Marcus FaberFDP - Bundeswehrsondervermögensgesetz
Sehr geehrte Frau Präsidentin! Liebe Kolleginnen und Kollegen! Meine Damen und Herren! Heute ist Tag 100 von Putins Angriffskrieg auf die Ukraine, und es wird leider nicht der letzte Tag sein. Seit 100 Tagen weiß auch jeder hier im Saal, dass wir in einer neuen Realität leben und dass diese Realität bleibt, die Realität, dass ein Staat einen anderen Staat in Europa grundlos überfällt. Wir haben eine Realität, in der Menschen Schutz suchen. Sie suchen Schutz vor Raketen, sie suchen Schutz vor Artillerie, und sie suchen Schutz vor den russischen Invasionstruppen. Wegen dieser neuen Realität haben wir eine Zeitenwende, hinter der sich zum Glück ein sehr großer Teil dieses Hauses versammelt, nämlich die SPD, die Grünen, die FDP und dankenswerterweise auch die Union. Das ist richtig. Diese Zeitenwende muss nicht nur im Kopf ankommen. Sie muss auch in der Realität ankommen, und dafür setzen wir mit dem Sondervermögen gerade einen sehr wichtigen Punkt.
(Beifall bei der FDP)
Ich möchte mich bei der Bundesregierung, vor allem bei unserem Bundesfinanzminister bedanken, dass er dieses Sondervermögen hier verhandelt, damit wir die Bundeswehr ausrüsten können. Ich möchte mich auch bei den genannten vier Fraktionen bedanken, dass wir das hier gemeinsam tragen; denn es ist keine Selbstverständlichkeit, dass man in einer solchen Krise zusammensteht und dass dieser Bundestag ein so starkes Signal setzt. Ich glaube, darauf können wir sehr stolz sein, meine Damen und Herren.

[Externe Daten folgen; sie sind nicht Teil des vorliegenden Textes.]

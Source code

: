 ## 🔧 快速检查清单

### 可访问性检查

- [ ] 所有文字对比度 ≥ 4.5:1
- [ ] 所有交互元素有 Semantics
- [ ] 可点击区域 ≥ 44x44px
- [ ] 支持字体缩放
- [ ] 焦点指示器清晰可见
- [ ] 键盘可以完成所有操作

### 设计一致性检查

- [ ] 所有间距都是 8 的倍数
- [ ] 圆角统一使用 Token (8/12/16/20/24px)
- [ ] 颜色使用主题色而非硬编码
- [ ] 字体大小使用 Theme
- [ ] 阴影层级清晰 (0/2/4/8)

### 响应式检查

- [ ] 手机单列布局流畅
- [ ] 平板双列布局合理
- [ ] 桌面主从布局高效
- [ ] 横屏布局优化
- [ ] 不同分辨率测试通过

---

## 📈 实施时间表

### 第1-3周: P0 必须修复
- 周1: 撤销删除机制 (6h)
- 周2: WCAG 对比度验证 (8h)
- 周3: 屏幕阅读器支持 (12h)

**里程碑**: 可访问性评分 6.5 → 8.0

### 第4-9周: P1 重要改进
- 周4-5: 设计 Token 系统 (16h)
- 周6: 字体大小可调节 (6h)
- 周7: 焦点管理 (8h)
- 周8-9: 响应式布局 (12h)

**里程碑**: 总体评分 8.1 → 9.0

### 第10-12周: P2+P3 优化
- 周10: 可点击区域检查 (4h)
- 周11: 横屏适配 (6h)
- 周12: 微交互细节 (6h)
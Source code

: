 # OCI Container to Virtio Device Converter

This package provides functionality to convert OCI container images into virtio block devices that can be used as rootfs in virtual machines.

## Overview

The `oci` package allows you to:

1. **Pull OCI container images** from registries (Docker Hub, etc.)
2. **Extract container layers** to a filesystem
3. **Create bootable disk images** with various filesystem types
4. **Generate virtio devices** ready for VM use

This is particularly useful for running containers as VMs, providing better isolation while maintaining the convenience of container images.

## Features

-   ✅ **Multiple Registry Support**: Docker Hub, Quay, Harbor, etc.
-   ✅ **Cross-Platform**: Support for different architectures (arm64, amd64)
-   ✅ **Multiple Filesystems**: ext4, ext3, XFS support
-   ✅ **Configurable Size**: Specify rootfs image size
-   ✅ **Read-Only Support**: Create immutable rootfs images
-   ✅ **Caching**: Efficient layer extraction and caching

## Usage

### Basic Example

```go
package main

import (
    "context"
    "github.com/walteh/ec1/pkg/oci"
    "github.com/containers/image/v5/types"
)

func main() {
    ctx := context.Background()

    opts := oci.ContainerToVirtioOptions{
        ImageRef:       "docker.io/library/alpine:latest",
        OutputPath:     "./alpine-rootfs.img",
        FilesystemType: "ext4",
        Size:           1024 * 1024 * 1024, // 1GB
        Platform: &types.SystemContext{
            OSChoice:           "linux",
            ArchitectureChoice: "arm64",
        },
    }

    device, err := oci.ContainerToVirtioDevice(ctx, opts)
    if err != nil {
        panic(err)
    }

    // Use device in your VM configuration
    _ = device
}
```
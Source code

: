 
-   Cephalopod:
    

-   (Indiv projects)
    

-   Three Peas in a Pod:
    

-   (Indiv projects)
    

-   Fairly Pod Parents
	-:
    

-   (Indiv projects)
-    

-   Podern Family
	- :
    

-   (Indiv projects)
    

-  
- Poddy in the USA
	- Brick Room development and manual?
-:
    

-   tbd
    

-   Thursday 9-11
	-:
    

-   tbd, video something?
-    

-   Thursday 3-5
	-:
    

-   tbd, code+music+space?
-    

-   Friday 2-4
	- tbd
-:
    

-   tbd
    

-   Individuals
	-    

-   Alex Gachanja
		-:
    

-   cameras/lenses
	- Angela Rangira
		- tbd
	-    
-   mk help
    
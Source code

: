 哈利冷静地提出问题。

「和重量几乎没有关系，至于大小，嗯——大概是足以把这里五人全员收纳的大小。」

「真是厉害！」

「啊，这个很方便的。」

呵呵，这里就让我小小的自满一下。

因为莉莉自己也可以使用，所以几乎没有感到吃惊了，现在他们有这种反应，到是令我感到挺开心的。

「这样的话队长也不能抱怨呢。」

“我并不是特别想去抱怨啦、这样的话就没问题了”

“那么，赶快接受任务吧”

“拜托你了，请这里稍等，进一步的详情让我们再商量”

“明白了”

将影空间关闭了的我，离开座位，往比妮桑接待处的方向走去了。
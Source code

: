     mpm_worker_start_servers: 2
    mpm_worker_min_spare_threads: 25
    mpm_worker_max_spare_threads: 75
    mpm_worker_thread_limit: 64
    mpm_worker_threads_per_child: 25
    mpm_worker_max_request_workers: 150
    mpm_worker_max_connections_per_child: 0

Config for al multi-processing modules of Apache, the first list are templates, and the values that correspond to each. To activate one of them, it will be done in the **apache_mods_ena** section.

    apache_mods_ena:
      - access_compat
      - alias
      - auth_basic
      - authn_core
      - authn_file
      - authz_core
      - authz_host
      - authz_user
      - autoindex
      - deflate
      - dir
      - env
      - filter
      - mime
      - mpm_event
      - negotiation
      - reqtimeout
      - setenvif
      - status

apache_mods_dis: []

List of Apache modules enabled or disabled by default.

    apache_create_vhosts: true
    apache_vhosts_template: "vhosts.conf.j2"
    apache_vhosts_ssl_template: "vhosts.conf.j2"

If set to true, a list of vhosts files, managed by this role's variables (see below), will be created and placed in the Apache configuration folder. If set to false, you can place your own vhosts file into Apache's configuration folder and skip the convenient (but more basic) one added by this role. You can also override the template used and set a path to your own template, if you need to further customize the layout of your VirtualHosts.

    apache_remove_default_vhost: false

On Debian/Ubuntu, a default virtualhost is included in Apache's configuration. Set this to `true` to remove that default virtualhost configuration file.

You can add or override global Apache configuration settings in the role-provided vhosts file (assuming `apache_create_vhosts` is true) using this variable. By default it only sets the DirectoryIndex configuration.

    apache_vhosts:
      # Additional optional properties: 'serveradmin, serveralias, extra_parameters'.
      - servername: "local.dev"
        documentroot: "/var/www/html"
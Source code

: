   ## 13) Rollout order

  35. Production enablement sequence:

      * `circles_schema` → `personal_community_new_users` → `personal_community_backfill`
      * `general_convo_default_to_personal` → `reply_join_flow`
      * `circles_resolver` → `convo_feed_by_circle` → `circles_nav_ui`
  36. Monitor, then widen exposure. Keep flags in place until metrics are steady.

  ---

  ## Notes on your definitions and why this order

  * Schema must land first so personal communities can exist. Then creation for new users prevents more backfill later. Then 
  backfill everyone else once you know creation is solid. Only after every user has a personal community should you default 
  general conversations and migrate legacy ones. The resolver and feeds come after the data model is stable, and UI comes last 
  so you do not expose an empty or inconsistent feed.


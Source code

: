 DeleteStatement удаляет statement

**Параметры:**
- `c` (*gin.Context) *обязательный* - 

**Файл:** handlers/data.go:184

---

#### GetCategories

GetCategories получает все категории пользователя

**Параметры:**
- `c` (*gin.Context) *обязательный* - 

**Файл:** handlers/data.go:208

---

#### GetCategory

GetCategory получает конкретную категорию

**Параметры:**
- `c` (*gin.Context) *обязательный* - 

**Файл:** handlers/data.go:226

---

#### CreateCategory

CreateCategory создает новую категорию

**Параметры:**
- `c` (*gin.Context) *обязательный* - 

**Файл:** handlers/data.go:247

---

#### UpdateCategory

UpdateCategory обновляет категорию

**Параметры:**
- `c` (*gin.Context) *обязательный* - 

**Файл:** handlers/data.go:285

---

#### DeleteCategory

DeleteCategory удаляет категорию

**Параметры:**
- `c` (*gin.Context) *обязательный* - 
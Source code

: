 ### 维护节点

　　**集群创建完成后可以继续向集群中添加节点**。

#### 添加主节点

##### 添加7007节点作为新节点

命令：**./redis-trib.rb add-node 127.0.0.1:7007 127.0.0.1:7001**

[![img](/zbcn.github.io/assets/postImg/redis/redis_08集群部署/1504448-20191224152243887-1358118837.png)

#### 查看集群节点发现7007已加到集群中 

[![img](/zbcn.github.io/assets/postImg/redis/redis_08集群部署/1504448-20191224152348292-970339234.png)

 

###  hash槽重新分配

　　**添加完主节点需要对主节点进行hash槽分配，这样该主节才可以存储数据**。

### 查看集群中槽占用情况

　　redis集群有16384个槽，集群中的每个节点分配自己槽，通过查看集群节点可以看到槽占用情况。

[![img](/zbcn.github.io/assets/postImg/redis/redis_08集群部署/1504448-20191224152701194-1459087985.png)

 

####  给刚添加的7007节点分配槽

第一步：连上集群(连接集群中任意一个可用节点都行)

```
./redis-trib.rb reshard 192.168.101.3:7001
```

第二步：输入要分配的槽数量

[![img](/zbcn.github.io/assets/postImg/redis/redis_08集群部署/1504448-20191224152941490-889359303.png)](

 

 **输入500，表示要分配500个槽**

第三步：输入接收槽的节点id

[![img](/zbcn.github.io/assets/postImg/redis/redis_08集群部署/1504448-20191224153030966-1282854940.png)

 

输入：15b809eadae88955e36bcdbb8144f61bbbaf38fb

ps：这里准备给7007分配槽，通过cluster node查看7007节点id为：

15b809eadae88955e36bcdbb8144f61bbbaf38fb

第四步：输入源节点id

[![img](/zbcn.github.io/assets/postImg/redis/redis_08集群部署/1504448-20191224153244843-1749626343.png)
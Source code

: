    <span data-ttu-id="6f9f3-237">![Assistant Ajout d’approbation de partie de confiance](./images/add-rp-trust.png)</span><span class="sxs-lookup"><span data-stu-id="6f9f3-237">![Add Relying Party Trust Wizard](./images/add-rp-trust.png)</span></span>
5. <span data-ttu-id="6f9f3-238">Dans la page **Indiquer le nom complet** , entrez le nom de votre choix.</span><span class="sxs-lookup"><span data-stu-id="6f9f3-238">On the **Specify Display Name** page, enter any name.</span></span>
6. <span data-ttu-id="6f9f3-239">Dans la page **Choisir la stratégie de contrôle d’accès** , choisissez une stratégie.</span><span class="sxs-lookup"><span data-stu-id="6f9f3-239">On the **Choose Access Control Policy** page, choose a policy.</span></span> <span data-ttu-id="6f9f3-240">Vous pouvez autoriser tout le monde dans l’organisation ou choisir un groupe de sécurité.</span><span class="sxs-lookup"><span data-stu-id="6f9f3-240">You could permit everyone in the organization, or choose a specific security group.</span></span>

(Beifall bei der FDP sowie bei Abgeordneten der CDU/CSU und des Abg. Falko Mohrs [SPD])
Diese Zeitenwende besteht aus zwei ganz wesentlichen Teilen:
Der erste Teil ist besonders eilig und dringend. Das ist die Hilfe für die Ukraine. Wir haben uns entschieden, Waffen dorthin zu liefern; Panzerfäuste, Stinger sind geliefert. Wir werden schwere Waffen liefern – Panzerhaubitzen, Geparden –,
(Dr. Johann David Wadephul [CDU/CSU]: Wann?)
und wir tun das alles, weil Kinder in Kellern sitzen, während die Wohnblöcke über ihnen unter Artilleriefeuer stehen. Wir tun das alles, damit dieser Zustand nicht ewig währt. Wir tun das, damit auch die Ukrainerinnen und Ukrainer in Frieden und Freiheit leben können. Auf diesem Weg sind wir einige Schritte gegangen, und wir werden noch weitere gehen müssen.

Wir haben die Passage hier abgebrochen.